A Spiking Neural Network Based Cortex-Like Mechanism and Application to Facial Expression Recognition

School of Information and Engineering, The Central University of Nationalities, Beijing 100081, China

Received 27 April 2012; Accepted 3 July 2012

Academic Editor: Long Cheng

Copyright © 2012 Si-Yao Fu et al. This is an open access article distributed under the Creative Commons Attribution License, which permits unrestricted use, distribution, and reproduction in any medium, provided the original work is properly cited.

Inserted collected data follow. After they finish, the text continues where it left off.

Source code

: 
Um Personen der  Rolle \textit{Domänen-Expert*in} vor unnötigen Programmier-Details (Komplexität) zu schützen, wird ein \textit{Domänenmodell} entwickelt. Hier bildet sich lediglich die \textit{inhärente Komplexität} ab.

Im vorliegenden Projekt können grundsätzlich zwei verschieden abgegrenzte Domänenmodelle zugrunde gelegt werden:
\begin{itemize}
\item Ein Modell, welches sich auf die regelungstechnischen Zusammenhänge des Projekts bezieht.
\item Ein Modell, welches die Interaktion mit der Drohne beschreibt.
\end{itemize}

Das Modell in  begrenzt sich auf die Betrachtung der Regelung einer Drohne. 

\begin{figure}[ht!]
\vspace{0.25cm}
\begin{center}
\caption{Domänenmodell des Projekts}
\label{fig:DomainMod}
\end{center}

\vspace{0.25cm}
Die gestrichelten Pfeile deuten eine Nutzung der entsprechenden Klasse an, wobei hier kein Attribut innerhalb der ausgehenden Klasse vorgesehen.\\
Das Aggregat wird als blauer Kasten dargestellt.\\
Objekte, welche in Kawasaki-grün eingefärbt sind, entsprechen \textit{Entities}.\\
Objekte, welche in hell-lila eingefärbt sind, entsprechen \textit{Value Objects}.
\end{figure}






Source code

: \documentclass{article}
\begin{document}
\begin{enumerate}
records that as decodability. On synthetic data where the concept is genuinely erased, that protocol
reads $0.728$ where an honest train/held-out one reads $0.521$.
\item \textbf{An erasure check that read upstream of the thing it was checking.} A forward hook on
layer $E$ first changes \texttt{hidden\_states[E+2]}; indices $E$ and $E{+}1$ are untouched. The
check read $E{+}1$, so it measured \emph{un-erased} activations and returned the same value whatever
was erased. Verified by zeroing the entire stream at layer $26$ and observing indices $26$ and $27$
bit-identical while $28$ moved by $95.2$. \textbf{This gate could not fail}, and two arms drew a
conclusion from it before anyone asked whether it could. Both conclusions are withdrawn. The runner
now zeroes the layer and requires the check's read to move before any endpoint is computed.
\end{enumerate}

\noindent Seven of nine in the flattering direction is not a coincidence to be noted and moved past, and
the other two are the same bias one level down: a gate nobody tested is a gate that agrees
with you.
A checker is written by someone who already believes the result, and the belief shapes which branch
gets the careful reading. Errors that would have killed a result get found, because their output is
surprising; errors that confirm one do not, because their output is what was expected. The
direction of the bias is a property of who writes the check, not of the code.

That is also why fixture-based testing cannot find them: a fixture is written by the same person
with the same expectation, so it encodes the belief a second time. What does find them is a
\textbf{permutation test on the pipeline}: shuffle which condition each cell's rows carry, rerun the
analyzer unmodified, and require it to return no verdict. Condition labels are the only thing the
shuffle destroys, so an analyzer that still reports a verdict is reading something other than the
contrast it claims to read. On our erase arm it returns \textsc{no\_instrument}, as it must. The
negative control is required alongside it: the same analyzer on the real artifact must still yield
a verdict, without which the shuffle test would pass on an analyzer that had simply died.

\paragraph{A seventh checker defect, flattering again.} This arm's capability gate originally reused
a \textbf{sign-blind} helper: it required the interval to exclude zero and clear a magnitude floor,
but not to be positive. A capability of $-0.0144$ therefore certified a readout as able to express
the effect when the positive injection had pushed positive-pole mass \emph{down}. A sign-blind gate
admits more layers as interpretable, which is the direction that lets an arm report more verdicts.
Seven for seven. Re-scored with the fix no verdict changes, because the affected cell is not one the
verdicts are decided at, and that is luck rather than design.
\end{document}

In this paper, we present a quantitative, highly structured cortex-simulated model, which can be simply described as feedforward, hierarchical simulation of ventral stream of visual cortex using biologically plausible, computationally convenient spiking neural network system. The motivation comes directly from recent pioneering works on detailed functional decomposition analysis of the feedforward pathway of the ventral stream of visual cortex and developments on artificial spiking neural networks (SNNs). By combining the logical structure of the cortical hierarchy and computing power of the spiking neuron model, a practical framework has been presented. As a proof of principle, we demonstrate our system on several facial expression recognition tasks. The proposed cortical-like feedforward hierarchy framework has the merit of capability of dealing with complicated pattern recognition problems, suggesting that, by combining the cognitive models with modern neurocomputational approaches, the neurosystematic approach to the study of cortex-like mechanism has the potential to extend our knowledge of brain mechanisms underlying the cognitive analysis and to advance theoretical models of how we recognize face or, more specifically, perceive other people’s facial expression in a rich, dynamic, and complex environment, providing a new starting point for improved models of visual cortex-like mechanism.